# [WHAT IS NEEDED]
Within the entries below, find each line containing the word "强化学习" and copy it.

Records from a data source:
::::::::

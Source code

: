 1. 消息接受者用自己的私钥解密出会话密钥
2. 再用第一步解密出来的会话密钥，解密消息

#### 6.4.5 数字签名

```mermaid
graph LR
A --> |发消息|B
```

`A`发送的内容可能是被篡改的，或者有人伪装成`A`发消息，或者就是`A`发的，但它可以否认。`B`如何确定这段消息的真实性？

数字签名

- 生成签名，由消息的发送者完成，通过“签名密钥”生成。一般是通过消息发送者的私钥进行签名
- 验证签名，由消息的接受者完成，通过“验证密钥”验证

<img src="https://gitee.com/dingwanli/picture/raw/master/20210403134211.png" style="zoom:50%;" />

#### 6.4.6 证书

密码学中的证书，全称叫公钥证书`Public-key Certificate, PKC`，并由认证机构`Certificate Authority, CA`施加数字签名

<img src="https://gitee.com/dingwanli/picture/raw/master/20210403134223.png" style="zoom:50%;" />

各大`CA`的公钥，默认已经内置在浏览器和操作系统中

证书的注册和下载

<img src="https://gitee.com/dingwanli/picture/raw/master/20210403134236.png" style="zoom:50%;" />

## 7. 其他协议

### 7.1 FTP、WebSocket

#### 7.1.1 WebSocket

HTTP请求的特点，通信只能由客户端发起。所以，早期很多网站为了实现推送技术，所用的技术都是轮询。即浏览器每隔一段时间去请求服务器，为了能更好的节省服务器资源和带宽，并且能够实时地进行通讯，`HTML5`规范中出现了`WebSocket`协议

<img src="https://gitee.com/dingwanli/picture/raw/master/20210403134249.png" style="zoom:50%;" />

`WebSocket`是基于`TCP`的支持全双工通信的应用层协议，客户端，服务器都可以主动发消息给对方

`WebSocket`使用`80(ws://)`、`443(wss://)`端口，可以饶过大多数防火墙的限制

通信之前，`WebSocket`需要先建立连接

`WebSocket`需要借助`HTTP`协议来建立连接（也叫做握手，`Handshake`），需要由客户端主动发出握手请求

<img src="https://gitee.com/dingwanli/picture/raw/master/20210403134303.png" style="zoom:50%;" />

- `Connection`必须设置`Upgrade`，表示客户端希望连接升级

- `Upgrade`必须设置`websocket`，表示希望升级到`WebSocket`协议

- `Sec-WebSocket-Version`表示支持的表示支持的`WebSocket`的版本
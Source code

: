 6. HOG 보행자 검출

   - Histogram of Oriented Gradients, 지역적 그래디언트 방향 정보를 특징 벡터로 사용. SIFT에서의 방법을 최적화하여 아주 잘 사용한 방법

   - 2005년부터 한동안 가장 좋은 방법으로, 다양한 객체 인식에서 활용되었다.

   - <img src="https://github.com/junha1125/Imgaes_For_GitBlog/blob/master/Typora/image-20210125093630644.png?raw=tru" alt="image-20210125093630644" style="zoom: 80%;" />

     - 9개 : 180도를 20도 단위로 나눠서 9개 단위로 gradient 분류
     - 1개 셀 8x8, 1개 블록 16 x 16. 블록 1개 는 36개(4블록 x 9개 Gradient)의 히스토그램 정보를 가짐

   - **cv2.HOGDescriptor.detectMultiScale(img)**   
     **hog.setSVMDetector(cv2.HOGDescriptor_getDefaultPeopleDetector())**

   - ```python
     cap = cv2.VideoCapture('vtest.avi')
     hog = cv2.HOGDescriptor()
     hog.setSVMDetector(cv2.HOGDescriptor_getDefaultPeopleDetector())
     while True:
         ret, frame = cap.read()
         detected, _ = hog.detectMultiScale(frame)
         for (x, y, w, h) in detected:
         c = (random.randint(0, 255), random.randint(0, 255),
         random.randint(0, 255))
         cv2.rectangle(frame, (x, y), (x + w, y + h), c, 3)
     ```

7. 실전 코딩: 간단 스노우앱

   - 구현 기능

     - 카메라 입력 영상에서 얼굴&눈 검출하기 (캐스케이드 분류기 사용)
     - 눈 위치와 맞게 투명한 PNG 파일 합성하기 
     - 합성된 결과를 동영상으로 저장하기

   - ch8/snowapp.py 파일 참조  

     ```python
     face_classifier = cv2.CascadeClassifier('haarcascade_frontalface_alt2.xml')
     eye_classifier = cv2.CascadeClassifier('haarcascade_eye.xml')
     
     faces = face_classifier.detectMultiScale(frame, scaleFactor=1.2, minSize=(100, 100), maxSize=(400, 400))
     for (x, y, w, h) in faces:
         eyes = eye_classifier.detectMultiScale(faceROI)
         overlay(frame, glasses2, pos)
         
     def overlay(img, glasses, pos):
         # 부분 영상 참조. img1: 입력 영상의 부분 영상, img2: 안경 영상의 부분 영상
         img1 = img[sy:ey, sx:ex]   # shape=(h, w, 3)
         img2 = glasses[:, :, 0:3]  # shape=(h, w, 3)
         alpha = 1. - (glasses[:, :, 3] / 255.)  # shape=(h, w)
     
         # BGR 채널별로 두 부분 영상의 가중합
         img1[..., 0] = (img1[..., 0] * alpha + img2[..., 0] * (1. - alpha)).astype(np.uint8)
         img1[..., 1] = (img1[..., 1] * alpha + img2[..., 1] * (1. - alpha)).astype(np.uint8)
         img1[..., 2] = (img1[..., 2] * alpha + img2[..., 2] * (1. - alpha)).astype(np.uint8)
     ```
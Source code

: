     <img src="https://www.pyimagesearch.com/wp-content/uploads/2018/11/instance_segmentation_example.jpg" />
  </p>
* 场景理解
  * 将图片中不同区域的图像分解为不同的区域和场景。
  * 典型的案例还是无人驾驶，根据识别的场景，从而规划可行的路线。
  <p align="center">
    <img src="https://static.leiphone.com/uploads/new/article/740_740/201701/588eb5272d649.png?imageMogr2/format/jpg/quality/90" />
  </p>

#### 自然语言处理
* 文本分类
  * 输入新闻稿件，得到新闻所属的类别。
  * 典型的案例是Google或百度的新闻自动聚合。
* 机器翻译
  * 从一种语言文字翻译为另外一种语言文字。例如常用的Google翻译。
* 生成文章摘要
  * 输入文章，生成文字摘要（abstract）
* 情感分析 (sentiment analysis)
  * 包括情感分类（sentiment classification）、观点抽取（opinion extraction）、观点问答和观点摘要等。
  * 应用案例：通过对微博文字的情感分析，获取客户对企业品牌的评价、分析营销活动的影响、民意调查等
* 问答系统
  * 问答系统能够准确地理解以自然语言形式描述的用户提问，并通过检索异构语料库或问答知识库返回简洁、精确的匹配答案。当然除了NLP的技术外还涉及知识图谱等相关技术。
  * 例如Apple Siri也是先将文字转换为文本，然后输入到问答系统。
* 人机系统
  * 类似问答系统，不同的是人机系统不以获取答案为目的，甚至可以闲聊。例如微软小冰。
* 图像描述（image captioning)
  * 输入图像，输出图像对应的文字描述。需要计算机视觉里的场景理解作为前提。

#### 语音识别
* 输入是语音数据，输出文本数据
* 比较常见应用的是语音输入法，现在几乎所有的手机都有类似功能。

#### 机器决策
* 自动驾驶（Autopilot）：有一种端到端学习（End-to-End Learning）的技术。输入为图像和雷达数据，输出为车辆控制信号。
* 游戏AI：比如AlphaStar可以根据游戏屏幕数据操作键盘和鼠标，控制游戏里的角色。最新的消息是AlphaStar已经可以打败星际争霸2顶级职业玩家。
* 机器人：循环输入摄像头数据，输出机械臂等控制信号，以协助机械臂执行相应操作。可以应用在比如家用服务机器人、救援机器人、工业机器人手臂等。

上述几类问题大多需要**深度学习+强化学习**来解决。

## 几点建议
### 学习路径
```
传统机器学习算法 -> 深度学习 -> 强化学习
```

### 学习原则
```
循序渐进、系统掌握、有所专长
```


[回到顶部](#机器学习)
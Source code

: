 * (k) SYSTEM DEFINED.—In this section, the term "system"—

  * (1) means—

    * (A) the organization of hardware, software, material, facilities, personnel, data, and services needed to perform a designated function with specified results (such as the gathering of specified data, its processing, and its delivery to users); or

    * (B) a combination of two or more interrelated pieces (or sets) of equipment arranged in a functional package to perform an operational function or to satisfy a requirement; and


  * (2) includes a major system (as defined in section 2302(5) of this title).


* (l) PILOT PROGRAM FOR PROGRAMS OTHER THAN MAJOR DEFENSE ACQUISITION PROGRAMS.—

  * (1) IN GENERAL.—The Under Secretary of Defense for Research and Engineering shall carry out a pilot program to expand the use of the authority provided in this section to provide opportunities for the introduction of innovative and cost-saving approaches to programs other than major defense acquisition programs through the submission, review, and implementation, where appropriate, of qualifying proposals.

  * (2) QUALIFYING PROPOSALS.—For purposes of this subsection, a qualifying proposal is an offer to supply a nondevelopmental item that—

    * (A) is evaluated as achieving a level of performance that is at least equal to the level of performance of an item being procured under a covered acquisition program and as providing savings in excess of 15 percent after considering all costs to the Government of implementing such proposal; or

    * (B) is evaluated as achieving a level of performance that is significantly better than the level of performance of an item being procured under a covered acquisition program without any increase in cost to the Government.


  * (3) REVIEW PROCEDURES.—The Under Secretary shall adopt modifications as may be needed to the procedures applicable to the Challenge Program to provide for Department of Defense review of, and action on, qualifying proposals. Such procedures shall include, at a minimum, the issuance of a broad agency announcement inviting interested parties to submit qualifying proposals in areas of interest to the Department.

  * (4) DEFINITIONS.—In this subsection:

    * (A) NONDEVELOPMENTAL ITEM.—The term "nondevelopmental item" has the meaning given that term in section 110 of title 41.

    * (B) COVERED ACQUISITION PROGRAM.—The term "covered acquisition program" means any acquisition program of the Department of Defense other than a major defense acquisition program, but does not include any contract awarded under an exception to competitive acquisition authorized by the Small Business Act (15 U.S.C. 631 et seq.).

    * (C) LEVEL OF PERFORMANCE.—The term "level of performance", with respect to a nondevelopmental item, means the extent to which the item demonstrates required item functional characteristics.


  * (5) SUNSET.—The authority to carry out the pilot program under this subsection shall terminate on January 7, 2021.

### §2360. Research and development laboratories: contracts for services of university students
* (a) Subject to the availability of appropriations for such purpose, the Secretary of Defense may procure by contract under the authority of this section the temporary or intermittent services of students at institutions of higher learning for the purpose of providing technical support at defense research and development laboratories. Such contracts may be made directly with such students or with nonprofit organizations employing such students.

::::::::

# [TASK RESPONSE]
上述几类问题大多需要**深度学习+强化学习**来解决。
传统机器学习算法 -> 深度学习 -> 强化学习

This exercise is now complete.